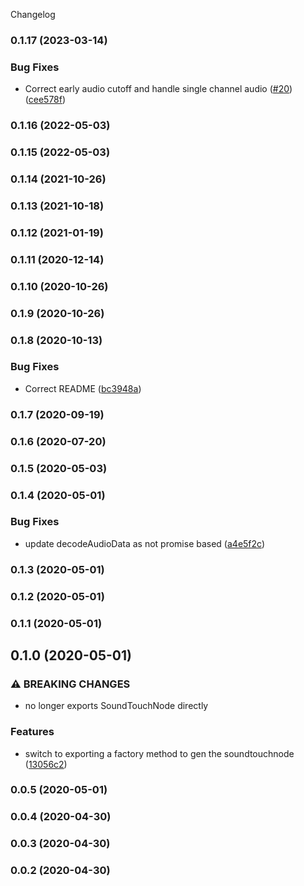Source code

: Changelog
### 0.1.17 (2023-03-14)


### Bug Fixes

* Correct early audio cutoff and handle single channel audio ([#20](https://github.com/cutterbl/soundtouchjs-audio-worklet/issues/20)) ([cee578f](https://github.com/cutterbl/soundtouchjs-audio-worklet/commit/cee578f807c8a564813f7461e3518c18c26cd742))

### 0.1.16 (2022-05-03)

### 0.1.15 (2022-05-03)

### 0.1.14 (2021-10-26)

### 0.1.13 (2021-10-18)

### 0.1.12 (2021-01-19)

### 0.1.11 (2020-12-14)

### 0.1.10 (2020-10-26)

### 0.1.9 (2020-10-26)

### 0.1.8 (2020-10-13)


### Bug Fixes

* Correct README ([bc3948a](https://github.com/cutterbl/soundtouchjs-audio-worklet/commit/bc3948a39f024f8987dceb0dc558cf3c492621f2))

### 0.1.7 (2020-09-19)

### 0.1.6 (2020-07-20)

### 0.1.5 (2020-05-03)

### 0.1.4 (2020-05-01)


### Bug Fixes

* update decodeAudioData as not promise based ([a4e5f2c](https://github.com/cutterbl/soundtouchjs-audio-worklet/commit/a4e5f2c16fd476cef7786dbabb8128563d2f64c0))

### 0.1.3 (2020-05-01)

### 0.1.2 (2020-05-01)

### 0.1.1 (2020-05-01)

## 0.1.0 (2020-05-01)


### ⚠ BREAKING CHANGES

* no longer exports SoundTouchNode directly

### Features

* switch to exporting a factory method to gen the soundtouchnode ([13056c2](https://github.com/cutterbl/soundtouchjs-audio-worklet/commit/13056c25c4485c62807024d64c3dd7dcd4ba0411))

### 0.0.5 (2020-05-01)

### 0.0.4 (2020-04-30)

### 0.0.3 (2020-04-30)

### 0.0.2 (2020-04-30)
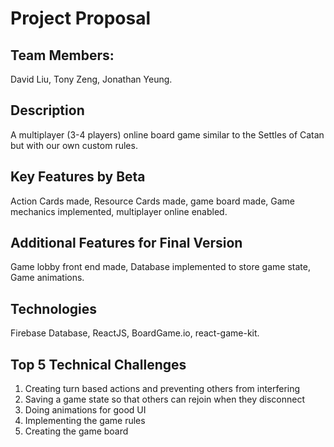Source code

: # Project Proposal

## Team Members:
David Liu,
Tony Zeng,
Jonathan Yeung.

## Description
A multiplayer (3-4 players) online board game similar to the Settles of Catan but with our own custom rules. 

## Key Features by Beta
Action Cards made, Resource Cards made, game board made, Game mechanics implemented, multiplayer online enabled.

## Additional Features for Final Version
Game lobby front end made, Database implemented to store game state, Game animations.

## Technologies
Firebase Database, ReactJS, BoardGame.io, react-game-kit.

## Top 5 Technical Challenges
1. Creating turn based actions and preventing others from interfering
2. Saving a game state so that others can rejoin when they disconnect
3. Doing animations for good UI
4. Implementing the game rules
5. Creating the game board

# # # # # # #

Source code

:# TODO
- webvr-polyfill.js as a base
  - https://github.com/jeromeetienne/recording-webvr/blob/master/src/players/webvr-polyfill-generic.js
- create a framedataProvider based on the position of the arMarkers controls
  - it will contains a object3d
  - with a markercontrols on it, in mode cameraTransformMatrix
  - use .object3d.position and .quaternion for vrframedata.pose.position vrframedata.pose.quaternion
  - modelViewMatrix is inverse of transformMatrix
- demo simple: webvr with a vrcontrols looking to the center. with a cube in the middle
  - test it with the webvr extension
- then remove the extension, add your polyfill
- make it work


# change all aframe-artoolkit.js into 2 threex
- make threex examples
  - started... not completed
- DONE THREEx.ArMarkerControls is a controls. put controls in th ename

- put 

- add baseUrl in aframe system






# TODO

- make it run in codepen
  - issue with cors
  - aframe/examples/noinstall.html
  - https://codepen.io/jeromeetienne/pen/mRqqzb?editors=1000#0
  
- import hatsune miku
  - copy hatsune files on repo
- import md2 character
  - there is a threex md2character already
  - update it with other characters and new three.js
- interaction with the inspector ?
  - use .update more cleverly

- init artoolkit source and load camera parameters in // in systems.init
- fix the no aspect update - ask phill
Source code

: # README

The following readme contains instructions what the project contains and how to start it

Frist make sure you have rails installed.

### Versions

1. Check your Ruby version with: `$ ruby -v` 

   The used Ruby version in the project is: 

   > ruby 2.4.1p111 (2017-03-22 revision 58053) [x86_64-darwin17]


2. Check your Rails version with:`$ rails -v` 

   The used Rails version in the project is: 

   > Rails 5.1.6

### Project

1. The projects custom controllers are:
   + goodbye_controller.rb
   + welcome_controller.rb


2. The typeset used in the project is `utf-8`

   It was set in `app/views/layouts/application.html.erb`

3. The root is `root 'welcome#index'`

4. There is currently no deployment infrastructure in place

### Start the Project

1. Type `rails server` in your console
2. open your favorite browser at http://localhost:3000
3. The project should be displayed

# # # # # # #

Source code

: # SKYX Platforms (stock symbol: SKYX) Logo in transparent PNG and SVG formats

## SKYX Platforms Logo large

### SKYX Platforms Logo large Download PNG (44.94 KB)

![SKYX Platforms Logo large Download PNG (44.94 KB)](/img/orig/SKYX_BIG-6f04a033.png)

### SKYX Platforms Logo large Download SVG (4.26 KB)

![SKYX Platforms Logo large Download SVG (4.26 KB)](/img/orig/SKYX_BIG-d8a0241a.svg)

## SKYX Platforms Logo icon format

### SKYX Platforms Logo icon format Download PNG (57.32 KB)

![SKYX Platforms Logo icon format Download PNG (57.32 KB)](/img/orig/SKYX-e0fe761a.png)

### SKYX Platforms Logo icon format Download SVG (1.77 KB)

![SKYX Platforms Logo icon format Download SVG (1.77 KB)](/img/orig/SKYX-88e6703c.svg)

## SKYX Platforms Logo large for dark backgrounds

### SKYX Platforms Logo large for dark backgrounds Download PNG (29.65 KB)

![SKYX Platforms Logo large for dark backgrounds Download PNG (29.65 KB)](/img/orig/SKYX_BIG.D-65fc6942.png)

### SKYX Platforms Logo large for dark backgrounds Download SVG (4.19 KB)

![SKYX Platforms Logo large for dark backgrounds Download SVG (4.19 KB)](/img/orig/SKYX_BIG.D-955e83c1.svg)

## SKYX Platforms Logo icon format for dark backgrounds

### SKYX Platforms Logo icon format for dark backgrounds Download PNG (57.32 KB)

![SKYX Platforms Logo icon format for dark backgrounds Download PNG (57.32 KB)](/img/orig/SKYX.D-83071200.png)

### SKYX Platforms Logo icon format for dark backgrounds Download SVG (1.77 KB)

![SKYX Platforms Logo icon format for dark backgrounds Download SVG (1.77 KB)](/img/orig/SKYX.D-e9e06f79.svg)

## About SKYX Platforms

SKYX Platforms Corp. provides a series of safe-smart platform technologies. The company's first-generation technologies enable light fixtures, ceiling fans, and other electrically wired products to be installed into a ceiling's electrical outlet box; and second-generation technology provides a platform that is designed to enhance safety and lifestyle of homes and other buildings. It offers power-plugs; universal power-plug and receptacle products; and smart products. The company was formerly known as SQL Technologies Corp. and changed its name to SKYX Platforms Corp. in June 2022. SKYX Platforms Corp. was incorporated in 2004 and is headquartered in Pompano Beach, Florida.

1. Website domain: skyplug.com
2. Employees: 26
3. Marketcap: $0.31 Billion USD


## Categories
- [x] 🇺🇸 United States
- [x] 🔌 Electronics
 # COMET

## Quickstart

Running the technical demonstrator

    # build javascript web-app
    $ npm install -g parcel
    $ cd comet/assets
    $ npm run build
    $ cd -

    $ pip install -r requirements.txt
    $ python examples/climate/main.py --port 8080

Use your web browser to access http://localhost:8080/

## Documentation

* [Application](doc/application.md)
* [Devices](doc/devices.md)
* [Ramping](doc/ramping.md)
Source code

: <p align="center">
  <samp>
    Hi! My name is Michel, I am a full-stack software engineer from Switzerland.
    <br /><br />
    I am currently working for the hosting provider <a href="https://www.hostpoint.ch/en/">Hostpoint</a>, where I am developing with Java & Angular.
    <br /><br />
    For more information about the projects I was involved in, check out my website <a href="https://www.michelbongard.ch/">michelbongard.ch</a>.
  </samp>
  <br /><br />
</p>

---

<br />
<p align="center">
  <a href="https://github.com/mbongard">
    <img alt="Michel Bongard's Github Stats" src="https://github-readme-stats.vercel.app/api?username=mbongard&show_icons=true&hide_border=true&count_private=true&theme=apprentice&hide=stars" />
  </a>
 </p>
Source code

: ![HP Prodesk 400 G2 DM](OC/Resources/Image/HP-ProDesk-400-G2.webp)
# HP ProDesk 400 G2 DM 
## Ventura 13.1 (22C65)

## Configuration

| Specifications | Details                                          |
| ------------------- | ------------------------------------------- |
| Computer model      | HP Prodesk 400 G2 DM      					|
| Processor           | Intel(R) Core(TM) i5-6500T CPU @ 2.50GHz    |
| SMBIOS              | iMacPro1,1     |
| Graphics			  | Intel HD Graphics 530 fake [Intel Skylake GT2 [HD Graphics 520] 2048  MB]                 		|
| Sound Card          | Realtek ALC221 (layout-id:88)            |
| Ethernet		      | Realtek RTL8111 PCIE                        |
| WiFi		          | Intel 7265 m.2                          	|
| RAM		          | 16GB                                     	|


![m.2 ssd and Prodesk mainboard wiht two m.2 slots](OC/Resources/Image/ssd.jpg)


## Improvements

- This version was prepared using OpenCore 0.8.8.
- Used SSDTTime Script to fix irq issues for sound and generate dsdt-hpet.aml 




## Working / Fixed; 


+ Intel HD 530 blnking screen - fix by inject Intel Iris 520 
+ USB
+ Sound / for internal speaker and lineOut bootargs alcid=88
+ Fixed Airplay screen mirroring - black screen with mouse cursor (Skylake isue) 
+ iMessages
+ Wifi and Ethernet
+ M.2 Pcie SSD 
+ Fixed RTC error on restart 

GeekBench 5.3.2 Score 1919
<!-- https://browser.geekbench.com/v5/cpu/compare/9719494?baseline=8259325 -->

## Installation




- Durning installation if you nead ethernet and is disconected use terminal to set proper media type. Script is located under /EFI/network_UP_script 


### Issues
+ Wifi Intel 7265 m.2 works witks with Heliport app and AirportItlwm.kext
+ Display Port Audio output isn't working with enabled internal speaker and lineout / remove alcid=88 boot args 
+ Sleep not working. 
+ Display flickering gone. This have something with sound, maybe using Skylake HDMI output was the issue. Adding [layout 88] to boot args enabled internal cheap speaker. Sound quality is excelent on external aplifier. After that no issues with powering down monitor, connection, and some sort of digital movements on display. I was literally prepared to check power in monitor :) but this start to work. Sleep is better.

# # # # # # #

# YOUR GOAL
Return every line of the entries above that the string "Sleep" appears in.

# ANSWER AREA
+ Sleep not working. 
+ Display flickering gone. This have something with sound, maybe using Skylake HDMI output was the issue. Adding [layout 88] to boot args enabled internal cheap speaker. Sound quality is excelent on external aplifier. After that no issues with powering down monitor, connection, and some sort of digital movements on display. I was literally prepared to check power in monitor :) but this start to work. Sleep is better.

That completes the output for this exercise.